[Available data]
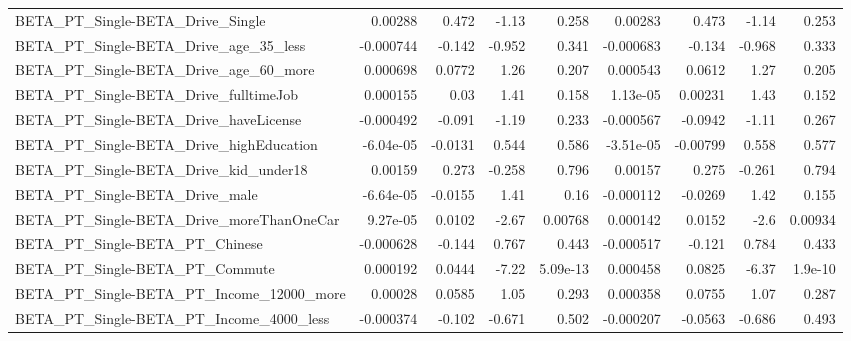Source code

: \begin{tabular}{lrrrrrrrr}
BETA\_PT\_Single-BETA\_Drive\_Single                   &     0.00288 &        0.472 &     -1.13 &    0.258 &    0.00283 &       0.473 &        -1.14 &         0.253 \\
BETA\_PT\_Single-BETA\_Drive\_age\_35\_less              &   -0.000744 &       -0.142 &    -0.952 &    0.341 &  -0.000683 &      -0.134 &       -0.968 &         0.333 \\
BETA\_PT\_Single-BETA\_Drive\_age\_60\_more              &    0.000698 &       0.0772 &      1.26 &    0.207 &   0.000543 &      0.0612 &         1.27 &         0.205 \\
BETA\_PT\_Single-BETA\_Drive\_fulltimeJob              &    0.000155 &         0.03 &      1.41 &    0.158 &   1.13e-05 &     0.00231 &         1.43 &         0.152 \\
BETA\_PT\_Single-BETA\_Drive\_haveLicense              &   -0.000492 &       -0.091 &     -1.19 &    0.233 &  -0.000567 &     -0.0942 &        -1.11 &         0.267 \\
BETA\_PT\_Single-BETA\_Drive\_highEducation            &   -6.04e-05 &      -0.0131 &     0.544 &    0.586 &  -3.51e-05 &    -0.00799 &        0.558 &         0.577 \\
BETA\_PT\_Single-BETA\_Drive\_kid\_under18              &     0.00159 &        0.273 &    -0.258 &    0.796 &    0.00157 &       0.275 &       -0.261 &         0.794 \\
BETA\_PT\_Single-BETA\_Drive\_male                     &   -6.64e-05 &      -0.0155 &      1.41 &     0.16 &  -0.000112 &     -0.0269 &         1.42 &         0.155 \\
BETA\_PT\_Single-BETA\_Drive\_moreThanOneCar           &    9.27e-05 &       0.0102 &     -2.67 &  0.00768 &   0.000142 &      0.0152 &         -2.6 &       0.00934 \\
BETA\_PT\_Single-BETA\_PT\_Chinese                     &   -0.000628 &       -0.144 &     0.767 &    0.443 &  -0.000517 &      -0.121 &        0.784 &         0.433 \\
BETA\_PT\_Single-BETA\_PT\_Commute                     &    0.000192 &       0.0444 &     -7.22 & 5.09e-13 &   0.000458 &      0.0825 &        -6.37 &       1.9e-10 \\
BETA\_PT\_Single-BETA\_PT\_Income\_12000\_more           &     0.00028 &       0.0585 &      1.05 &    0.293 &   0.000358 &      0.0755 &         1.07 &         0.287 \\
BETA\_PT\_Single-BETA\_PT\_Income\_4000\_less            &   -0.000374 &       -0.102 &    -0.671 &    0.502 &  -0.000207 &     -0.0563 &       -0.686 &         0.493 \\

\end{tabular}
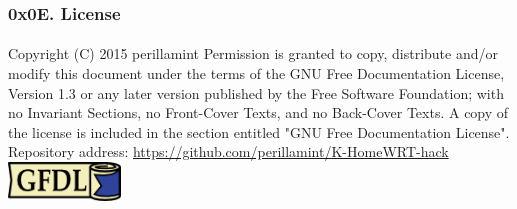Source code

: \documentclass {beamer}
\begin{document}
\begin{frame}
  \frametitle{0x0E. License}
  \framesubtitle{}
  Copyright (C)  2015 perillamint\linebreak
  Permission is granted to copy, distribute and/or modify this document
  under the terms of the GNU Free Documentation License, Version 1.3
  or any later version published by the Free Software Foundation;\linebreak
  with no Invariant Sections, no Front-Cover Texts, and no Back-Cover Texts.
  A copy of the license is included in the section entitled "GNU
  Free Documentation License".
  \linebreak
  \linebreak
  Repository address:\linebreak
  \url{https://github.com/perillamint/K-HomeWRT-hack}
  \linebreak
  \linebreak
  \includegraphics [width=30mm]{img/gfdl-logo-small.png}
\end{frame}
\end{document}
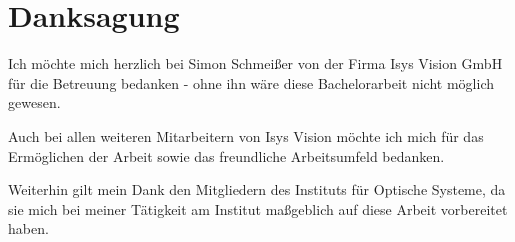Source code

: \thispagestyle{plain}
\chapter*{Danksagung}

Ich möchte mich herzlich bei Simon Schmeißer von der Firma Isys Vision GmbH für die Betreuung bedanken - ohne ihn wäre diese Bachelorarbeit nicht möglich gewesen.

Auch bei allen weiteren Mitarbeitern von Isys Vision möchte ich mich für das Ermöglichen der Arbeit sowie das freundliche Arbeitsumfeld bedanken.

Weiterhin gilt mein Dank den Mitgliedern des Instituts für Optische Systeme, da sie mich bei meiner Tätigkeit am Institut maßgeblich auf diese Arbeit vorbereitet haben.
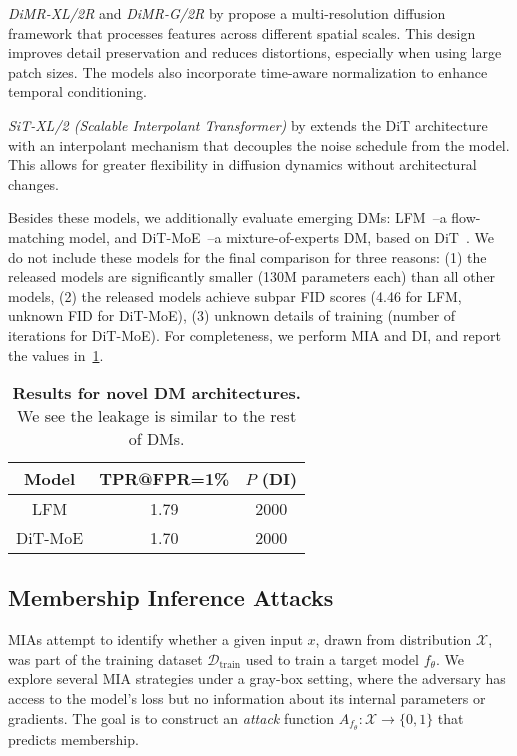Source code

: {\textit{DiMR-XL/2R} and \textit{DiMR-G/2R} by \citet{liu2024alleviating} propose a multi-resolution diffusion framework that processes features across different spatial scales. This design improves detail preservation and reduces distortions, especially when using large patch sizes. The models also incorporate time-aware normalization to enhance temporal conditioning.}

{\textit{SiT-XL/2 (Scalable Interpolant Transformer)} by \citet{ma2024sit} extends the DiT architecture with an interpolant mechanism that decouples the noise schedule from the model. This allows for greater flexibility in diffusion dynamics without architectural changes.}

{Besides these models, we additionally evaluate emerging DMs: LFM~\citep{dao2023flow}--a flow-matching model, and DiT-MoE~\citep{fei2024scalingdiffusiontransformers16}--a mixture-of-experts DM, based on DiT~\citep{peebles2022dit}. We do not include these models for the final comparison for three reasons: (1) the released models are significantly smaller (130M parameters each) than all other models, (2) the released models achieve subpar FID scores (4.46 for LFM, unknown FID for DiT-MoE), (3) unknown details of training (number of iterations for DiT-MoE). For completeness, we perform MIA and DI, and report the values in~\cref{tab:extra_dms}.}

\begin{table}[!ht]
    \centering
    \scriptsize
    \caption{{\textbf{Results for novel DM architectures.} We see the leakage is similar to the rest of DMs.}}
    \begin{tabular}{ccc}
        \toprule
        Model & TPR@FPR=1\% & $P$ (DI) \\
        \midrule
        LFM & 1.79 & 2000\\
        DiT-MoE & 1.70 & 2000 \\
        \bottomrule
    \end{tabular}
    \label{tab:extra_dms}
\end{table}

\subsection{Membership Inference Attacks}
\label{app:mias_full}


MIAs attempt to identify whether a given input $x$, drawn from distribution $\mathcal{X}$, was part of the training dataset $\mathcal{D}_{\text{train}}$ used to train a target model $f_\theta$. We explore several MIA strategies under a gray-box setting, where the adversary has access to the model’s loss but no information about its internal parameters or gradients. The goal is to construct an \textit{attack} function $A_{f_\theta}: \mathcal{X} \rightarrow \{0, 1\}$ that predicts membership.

[Problem]
Would you please output the listing above exactly, leaving out the pictures?

[Your solution]
Source code

: \begin{tabular}{lrrrrrrrr}
BETA\_PT\_Single-BETA\_Drive\_Single                   &     0.00288 &        0.472 &     -1.13 &    0.258 &    0.00283 &       0.473 &        -1.14 &         0.253 \\
BETA\_PT\_Single-BETA\_Drive\_age\_35\_less              &   -0.000744 &       -0.142 &    -0.952 &    0.341 &  -0.000683 &      -0.134 &       -0.968 &         0.333 \\
BETA\_PT\_Single-BETA\_Drive\_age\_60\_more              &    0.000698 &       0.0772 &      1.26 &    0.207 &   0.000543 &      0.0612 &         1.27 &         0.205 \\
BETA\_PT\_Single-BETA\_Drive\_fulltimeJob              &    0.000155 &         0.03 &      1.41 &    0.158 &   1.13e-05 &     0.00231 &         1.43 &         0.152 \\
BETA\_PT\_Single-BETA\_Drive\_haveLicense              &   -0.000492 &       -0.091 &     -1.19 &    0.233 &  -0.000567 &     -0.0942 &        -1.11 &         0.267 \\
BETA\_PT\_Single-BETA\_Drive\_highEducation            &   -6.04e-05 &      -0.0131 &     0.544 &    0.586 &  -3.51e-05 &    -0.00799 &        0.558 &         0.577 \\
BETA\_PT\_Single-BETA\_Drive\_kid\_under18              &     0.00159 &        0.273 &    -0.258 &    0.796 &    0.00157 &       0.275 &       -0.261 &         0.794 \\
BETA\_PT\_Single-BETA\_Drive\_male                     &   -6.64e-05 &      -0.0155 &      1.41 &     0.16 &  -0.000112 &     -0.0269 &         1.42 &         0.155 \\
BETA\_PT\_Single-BETA\_Drive\_moreThanOneCar           &    9.27e-05 &       0.0102 &     -2.67 &  0.00768 &   0.000142 &      0.0152 &         -2.6 &       0.00934 \\
BETA\_PT\_Single-BETA\_PT\_Chinese                     &   -0.000628 &       -0.144 &     0.767 &    0.443 &  -0.000517 &      -0.121 &        0.784 &         0.433 \\
BETA\_PT\_Single-BETA\_PT\_Commute                     &    0.000192 &       0.0444 &     -7.22 & 5.09e-13 &   0.000458 &      0.0825 &        -6.37 &       1.9e-10 \\
BETA\_PT\_Single-BETA\_PT\_Income\_12000\_more           &     0.00028 &       0.0585 &      1.05 &    0.293 &   0.000358 &      0.0755 &         1.07 &         0.287 \\
BETA\_PT\_Single-BETA\_PT\_Income\_4000\_less            &   -0.000374 &       -0.102 &    -0.671 &    0.502 &  -0.000207 &     -0.0563 &       -0.686 &         0.493 \\

\end{tabular}
Source code

: \documentclass {beamer}
\begin{document}
\begin{frame}
  \frametitle{0x0E. License}
  \framesubtitle{}
  Copyright (C)  2015 perillamint\linebreak
  Permission is granted to copy, distribute and/or modify this document
  under the terms of the GNU Free Documentation License, Version 1.3
  or any later version published by the Free Software Foundation;\linebreak
  with no Invariant Sections, no Front-Cover Texts, and no Back-Cover Texts.
  A copy of the license is included in the section entitled "GNU
  Free Documentation License".
  \linebreak
  \linebreak
  Repository address:\linebreak
  \url{https://github.com/perillamint/K-HomeWRT-hack}
  \linebreak
  \linebreak
  \includegraphics [width=30mm]{img/gfdl-logo-small.png}
\end{frame}
\end{document}
Source code

: \thispagestyle{plain}
\chapter*{Danksagung}

Ich möchte mich herzlich bei Simon Schmeißer von der Firma Isys Vision GmbH für die Betreuung bedanken - ohne ihn wäre diese Bachelorarbeit nicht möglich gewesen.

Auch bei allen weiteren Mitarbeitern von Isys Vision möchte ich mich für das Ermöglichen der Arbeit sowie das freundliche Arbeitsumfeld bedanken.

Weiterhin gilt mein Dank den Mitgliedern des Instituts für Optische Systeme, da sie mich bei meiner Tätigkeit am Institut maßgeblich auf diese Arbeit vorbereitet haben.
Source code

: {\textit{DiMR-XL/2R} and \textit{DiMR-G/2R} by \citet{liu2024alleviating} propose a multi-resolution diffusion framework that processes features across different spatial scales. This design improves detail preservation and reduces distortions, especially when using large patch sizes. The models also incorporate time-aware normalization to enhance temporal conditioning.}

{\textit{SiT-XL/2 (Scalable Interpolant Transformer)} by \citet{ma2024sit} extends the DiT architecture with an interpolant mechanism that decouples the noise schedule from the model. This allows for greater flexibility in diffusion dynamics without architectural changes.}

{Besides these models, we additionally evaluate emerging DMs: LFM~\citep{dao2023flow}--a flow-matching model, and DiT-MoE~\citep{fei2024scalingdiffusiontransformers16}--a mixture-of-experts DM, based on DiT~\citep{peebles2022dit}. We do not include these models for the final comparison for three reasons: (1) the released models are significantly smaller (130M parameters each) than all other models, (2) the released models achieve subpar FID scores (4.46 for LFM, unknown FID for DiT-MoE), (3) unknown details of training (number of iterations for DiT-MoE). For completeness, we perform MIA and DI, and report the values in~\cref{tab:extra_dms}.}

\begin{table}[!ht]
    \centering
    \scriptsize
    \caption{{\textbf{Results for novel DM architectures.} We see the leakage is similar to the rest of DMs.}}
    \begin{tabular}{ccc}
        \toprule
        Model & TPR@FPR=1\% & $P$ (DI) \\
        \midrule
        LFM & 1.79 & 2000\\
        DiT-MoE & 1.70 & 2000 \\
        \bottomrule
    \end{tabular}
    \label{tab:extra_dms}
\end{table}

\subsection{Membership Inference Attacks}
\label{app:mias_full}


MIAs attempt to identify whether a given input $x$, drawn from distribution $\mathcal{X}$, was part of the training dataset $\mathcal{D}_{\text{train}}$ used to train a target model $f_\theta$. We explore several MIA strategies under a gray-box setting, where the adversary has access to the model’s loss but no information about its internal parameters or gradients. The goal is to construct an \textit{attack} function $A_{f_\theta}: \mathcal{X} \rightarrow \{0, 1\}$ that predicts membership.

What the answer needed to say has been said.